In the research of “African” survivals, an area of strong resistance has been identified in the Gullah populations in the Carolinas and in Georgia. Gershwin went there to be inspired by the true “negro” folklore, and compose Porgy and Bess; the first craze of syncopated rhythm, the Charleston, came from the same area, and the similarity between its basic figure and rhythms played by Burundi drums has been widely described. Samuel Floyd proposed the ritual known as “ring shout” as one of the main sources for jazz; [8] early jazz musicians like James P. Johnson (“Carolina Shout” and “Crying for the Carolinas”) as well as free jazzers like Marion Brown (Geechee Recollections; “geechee” is the word used by Gullahs to identify themselves) dedicated compositions to this tradition. Now, “shout” has been associated with “shouting,” but it is not a vocal style or a dance: it is a perambulation around a focal point, performed in churches or in the open air, Christian churches being eminently unsuitable for such a circular ritual. Since 1949, African American researcher Lorenzo Turner, in his book dedicated to the Gullah language, proposed an etymology for it: during haji, the pilgrimage to Mecca, one of the most important rituals is a circular perambulation around the temple where the holy stone, the Kaaba, is preserved.

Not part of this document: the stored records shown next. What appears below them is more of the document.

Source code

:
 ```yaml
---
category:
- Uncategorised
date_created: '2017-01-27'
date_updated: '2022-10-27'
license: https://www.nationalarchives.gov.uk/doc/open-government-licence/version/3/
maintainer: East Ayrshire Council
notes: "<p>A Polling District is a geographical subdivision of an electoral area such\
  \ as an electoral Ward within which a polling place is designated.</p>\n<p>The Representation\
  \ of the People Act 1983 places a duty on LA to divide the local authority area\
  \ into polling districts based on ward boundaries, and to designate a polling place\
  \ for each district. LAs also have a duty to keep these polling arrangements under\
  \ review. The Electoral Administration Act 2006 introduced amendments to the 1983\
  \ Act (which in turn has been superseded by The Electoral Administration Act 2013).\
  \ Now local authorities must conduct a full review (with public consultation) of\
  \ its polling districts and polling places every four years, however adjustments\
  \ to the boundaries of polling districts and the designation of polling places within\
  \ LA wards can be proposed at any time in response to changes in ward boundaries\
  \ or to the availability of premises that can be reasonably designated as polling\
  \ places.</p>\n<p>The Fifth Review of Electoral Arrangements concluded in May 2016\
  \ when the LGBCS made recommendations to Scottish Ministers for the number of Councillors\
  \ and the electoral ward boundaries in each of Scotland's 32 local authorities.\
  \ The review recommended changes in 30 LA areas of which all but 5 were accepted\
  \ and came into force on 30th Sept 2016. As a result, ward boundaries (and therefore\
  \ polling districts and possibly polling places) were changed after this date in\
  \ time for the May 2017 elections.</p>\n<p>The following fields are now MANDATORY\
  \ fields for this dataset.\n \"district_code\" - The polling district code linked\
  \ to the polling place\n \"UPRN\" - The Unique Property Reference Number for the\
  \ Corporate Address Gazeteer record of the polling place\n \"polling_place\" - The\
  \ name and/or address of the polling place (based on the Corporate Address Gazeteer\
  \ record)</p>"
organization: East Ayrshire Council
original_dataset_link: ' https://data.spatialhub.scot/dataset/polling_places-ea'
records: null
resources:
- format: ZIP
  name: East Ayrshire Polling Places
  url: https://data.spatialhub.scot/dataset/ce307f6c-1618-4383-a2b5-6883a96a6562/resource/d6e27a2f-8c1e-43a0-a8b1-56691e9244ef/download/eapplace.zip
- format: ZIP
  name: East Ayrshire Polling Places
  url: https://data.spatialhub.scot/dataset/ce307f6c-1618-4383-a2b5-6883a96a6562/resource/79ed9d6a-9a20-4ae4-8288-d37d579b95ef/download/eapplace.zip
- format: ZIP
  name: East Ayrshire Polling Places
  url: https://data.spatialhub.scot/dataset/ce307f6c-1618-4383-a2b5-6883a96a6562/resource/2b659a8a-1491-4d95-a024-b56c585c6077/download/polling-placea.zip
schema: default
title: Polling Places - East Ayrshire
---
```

Each circumambulation is called in Arabic sha’wt, homophone of “shout” but much better suited to describe the rite found in Georgia. Gullah culture features many other survival of Islamic tradition in religion, language and cuisine. On the island of Sapelo, today one of the centres of its revival, lived in the nineteenth century the enslaved Fulani Bilali Muhammad. During the war with England in 1812, Muhammad led a contingent of eighty people in defending the island. According to his descendants, Bilali (later the family name was anglicized in Bailey) fasted during Ramadan, prayed five times a day in Arabic, wore a fez and a kaftan. In 1829, he wrote a religious text from memory with rules and prayers, including adhan (call to prayer). [9]

Ragtime

Another key component of early jazz has been identified as rag, or ragtime. The common etymology of the term implies an association with “ragging” (as in tearing up) the time, but German scholar Karl Gert zur Heide proposed a different theory, describing another possible Oriental influence on African American and then all American popular music. From the mid-nineteenth century, Oriental dance became a component of vaudeville shows, and from 1865, P.T. Barnum began importing Circassian dancers from the Ottoman empire to perform belly dance: among the first there was the dancer Zalumma Agra. The word “rag” is documented for the first time in print as “dance” in a Topeka [Kansas] newspaper in 1891: “The ‘rags’ at Jordan Hall held in Tennessee Town every week, are a nuisance and should be abated.” [10] In 1893, at the Columbian Exhibition in Chicago, musicologists John Comfort Fillmore and Benjamin Ives Gilman recorded Oriental music, and, in 1898, African American composer Will Marion Cook identified the source of the “rag” fashion: “This type of movement, unknown in the USA until fifteen years ago, was born from the visits of Black mariners in Asian, especally Ottoman Turkish, harbours. The weird rhythms of belly dance could be heard everywhere on the Midway Plaisance during the 1893 exhibition, and after that the ‘rag’ grew with impressive speed becoming general among Black pianists. In 1896, the first “rag” score “All Coons Look Alike to Me — Choice Chorus, with Negro ‘Rag’ Accompaniment” was printed, and the 1909 “That Teasin’ Rag” by Joe Jordan was played on the first “jazz” record ever published, in 1917, Dixieland Jass Band One-Step Introducing “That Teasin’ Rag”. This continuous association with Oriental dance suggest a simple and logic derivation from the Arabic word for dance, especially erotic, sinful dance: raqs or raks, from a semitic root RQD, already identified in Haccadic, the Assyro-Babylonian language, and now present in Arabic, Turkish and other languages; it might also have contributed to the adaptation of “rock” as a description of dance. [11]

Jam

Muslim cults spread in the black communities of USA after 1945, and had a huge impact on jazz musicians. Ahmadiya missionaries from Sudan found fertile ground in a community that had already seen the development of the Moorish Science Temple of America, established in 1913 by Timothy Drew, a Georgia native: a growing body of evidence supports the hypothesis of an uninterrupted underground presence of Islam in the USA since slavery times. And Art Blakey himself was one of the original members of a big band formed by a majority of Muslim musicians who called themselves The Messengers: in the call to prayer itself, Mohamed is the Messenger (Rasul) of Allah: “Eshedü enne Muhammeden Rasulullah.” Pat Thomas wrote in 1993, “Another key jazz term is the jam session. It has always been in jam sessions where new ideas have been tried out. For example, it is inconceivable to imagine bebop happening without the gatherings that took place in Minton’s. Jam sessions have been crucial to the development of jazz. The word jam is Arabic. Among its meanings are: gathering; collection; combination; relax; union (Hans Wehr p. 134—135).” [12]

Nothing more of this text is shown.